Developers always choosing green belt instead of brownfield because it’s easier and cheaper. Why not tidy up the high street, which is dead because of online shopping.
It makes no difference if the parish council, the county council, internal drainage boards and all other knowledgeable interest groups object. You may even be unlucky and have your land compulsory purchased for the “greater good”.
Developers can get lawyered up, have deeper pockets than all other parties, and can appeal to the Secretary of State and win.
For serious agri-business, there is nothing more annoying than others around you cashing in land for “bungalow seeds”, bringing the urban fringe ever closer, with everything that entails. It makes farming more difficult for those left doing it and devalues agricultural land.
We need a serious review of procedure. The housing secretary, Steve Reed (Mr “Build Baby Build”), won’t do this though
Don’t let developers and urban planners tell you their attenuation ponds and wetland areas are big enough.

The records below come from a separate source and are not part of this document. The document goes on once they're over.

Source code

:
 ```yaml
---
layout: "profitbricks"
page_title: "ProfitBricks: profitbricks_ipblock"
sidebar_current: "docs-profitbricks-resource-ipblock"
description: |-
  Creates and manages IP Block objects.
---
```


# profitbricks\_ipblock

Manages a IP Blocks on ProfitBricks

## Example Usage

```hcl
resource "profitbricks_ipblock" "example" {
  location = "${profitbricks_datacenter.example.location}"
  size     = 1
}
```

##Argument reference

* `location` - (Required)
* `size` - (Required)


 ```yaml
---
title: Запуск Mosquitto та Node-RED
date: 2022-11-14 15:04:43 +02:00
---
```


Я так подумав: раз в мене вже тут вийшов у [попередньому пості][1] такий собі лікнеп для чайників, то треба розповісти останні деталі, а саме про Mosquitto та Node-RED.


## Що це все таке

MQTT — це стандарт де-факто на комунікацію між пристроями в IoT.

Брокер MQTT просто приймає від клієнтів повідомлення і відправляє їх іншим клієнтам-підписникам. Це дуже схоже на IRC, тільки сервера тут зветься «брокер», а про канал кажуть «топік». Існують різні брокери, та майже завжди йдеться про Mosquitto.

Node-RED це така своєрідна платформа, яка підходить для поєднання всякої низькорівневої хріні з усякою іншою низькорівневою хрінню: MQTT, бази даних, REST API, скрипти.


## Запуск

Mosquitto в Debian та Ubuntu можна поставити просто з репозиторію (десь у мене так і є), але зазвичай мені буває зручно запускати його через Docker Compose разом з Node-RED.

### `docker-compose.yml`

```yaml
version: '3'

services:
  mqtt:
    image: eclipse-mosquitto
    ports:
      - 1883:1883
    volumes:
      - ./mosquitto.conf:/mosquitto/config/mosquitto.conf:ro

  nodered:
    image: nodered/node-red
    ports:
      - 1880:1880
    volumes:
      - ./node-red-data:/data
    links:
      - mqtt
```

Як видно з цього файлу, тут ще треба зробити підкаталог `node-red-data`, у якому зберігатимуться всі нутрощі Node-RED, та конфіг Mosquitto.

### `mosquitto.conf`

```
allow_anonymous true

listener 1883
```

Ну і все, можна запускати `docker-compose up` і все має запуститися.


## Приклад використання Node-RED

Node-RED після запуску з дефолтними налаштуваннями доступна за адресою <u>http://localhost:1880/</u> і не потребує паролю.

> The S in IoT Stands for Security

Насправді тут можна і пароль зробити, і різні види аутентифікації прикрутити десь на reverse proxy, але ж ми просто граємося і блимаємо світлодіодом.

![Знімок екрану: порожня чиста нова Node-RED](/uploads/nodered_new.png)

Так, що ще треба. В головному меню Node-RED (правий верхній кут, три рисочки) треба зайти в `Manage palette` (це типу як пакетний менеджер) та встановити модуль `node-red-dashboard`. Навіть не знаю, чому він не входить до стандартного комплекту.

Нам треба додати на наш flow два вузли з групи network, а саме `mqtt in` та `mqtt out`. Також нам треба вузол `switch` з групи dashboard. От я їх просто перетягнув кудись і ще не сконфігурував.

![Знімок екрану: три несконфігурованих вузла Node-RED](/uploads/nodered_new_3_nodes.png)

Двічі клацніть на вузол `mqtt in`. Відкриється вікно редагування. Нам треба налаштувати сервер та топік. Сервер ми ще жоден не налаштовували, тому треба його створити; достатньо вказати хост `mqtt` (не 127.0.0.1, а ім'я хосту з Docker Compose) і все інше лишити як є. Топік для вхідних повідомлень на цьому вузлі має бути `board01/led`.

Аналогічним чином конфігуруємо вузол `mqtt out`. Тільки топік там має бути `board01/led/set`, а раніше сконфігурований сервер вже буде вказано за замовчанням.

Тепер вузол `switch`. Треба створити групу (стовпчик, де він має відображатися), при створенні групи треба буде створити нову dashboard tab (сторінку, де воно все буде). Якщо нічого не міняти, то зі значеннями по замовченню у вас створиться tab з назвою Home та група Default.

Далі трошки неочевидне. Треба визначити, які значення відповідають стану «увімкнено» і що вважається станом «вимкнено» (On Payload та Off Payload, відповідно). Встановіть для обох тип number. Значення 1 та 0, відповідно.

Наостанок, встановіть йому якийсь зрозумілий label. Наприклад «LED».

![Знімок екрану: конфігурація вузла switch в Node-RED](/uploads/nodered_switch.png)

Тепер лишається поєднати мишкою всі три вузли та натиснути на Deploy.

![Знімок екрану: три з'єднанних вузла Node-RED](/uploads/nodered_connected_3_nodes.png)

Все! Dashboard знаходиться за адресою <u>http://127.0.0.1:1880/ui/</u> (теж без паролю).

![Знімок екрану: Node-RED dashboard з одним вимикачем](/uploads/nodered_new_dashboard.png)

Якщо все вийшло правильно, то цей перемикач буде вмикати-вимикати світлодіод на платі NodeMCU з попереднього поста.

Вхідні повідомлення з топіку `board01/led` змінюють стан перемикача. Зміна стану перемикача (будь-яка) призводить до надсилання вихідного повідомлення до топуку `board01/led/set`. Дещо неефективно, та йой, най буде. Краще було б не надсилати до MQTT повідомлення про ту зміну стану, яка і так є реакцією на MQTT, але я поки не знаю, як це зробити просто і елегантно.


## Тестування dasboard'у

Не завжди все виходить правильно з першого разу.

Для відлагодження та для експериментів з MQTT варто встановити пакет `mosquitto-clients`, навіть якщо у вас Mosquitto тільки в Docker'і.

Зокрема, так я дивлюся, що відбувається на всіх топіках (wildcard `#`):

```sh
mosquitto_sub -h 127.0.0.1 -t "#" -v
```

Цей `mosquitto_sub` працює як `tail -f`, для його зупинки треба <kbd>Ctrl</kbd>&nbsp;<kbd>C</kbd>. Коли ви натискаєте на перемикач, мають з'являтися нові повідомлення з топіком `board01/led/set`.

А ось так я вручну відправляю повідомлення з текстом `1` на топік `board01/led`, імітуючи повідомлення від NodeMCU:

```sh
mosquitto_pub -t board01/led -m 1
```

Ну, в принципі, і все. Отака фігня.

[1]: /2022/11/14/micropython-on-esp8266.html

Simple logic suggests that when they’re at capacity, water in equals water out, and each attenuation scheme is only taken on its individual merit, even though multiple schemes could discharge into the same watercourse, overloading it.
Who is going to maintain these schemes in the future? Nobody, because it doesn’t fall into anyone’s remit.
Who’s going to pay the price going forward? Any landowner downstream.
If you want to exercise your riparian rights to stop a solar park chopping through a carrier main that’s taking your drainage water to a pumping station, you’ll probably be ignored, but when a developer wants to tap into your main drain with 70 houses-worth of water and, on occasion, sewage, it becomes your problem to maintain and clean out all the urban detritus.
Oh, but don’t worry – biodiversity net gain (BNG) will sort it all out.
The first option available to the developer is to deliver 10% BNG for the next 30 years, on-site, which is probably impossible because of housing density.
The second is to buy off-site units on the open market, which are lucrative to landowners but not to sitting tenants. The third is to buy statutory credits from the government which will, at its discretion, use the revenue to invest in habitat creation.
Does that mean if options one and two are exhausted, the government would have the power to compulsory purchase private land to satisfy BNG, in a green-washing exercise to continue housebuilding.
We need a serious review of procedure. The housing secretary, Steve Reed (Mr “Build Baby Build”), won’t do this though.
What’s actually stopping him reaching his housing target is the fact that Labour has tanked the economy and nobody can afford a mortgage.